Plantations are not forests
To coincide with the International Day for Biodiversity, the Food and Agriculture Organisation is launching its “State of the World’s Forest 2020 Report: Forests, Biodiversity and People”.
On Global Forest Coalition’s website, Ruth Nyambura writes that,
For a long time, GFC and our allies have strongly criticised FAO as it has allowed for ecologically destructive monoculture tree plantations to be defined as “planted forests”. We consider this a deliberate mislabeling that not only allows the tree plantations industry to tap into badly needed and terribly limited climate funds, but also makes it easier to compensate for deforestation with plantation expansion. In addition to the terrible impacts these “forests” have on biodiversity, the consequences for local communities and Indigenous Peoples who often get evicted from their lands to make way for these plantations need to be constantly highlighted as our own work at GFC is committed to doing. Rather than mitigating against the impacts of climate change, these false solutions continue to be responsible for increased emissions and a myriad of human rights violations across the world.
Before the Coronavirus crisis, 2020 was going to be a conservation “super year”, with several high level meetings planned. These included: the five-year review meetings on the Sustainable Development Goals and the Post 2030 Agenda for Sustainable Development; the Convention on Biological Diversity Summit (CBD15) to determine the post 2020 Global Biodiversity Framework in Kunming, China; and the UNFCCC Summit (COP26) in Glasgow, Scotland.

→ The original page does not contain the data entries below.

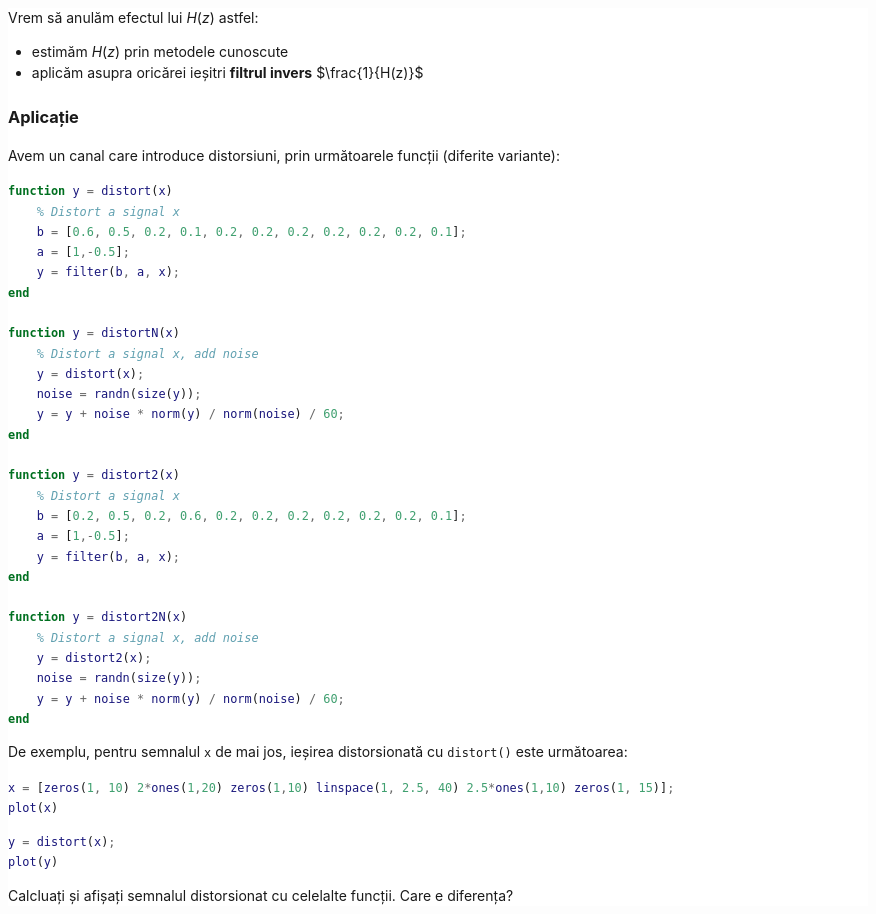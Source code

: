 Vrem să anulăm efectul lui $H(z)$ astfel:
- estimăm $H(z)$ prin metodele cunoscute
- aplicăm asupra oricărei ieșitri **filtrul invers** $\frac{1}{H(z)}$

### Aplicație

Avem un canal care introduce distorsiuni, prin următoarele funcții (diferite variante):



```matlab
function y = distort(x)
    % Distort a signal x
    b = [0.6, 0.5, 0.2, 0.1, 0.2, 0.2, 0.2, 0.2, 0.2, 0.2, 0.1];
    a = [1,-0.5];
    y = filter(b, a, x);
end

function y = distortN(x)
    % Distort a signal x, add noise
    y = distort(x);
    noise = randn(size(y));
    y = y + noise * norm(y) / norm(noise) / 60;
end

function y = distort2(x)
    % Distort a signal x
    b = [0.2, 0.5, 0.2, 0.6, 0.2, 0.2, 0.2, 0.2, 0.2, 0.2, 0.1];
    a = [1,-0.5];
    y = filter(b, a, x);
end

function y = distort2N(x)
    % Distort a signal x, add noise
    y = distort2(x);
    noise = randn(size(y));
    y = y + noise * norm(y) / norm(noise) / 60;
end
```

De exemplu, pentru semnalul `x` de mai jos, ieșirea distorsionată cu `distort()` este următoarea:


```matlab
x = [zeros(1, 10) 2*ones(1,20) zeros(1,10) linspace(1, 2.5, 40) 2.5*ones(1,10) zeros(1, 15)];
plot(x)
```


```matlab
y = distort(x);
plot(y)
```

Calcluați și afișați semnalul distorsionat cu celelalte funcții. Care e diferența?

These meetings were all expected to push “natural climate solutions”.
UNEP goes as far as claiming that, “Nature-based solutions offer the best way to achieve human well-being, tackle climate change and protect our living planet.” That is simply not true, as REDD-Monitor’s detailed look at the so-called science behind Natural Climate Solutions reveals.
A “New Deal for Nature” was expected to be agreed at CBD15 in October 2020.
Nyambura points out that,
While these plans sounded laudable, the problem is that climate, biodiversity, agriculture and forest-related agreements have long served as vehicles for corporations, private foundations and developed countries to legitimize the commodification of nature. In the last decade or so, we have witnessed an aggressive push for “solutions” like NBS that seem more focused on increasing the financial gains of extractive, agro-industrial and polluting corporations than actually dealing with the structural causes of the environmental and health crises we presently face. Most of these “solutions” squarely overlook the rights, needs and livelihoods of the Indigenous Peoples, local communities and women that are actually on the forefront of forest conservation.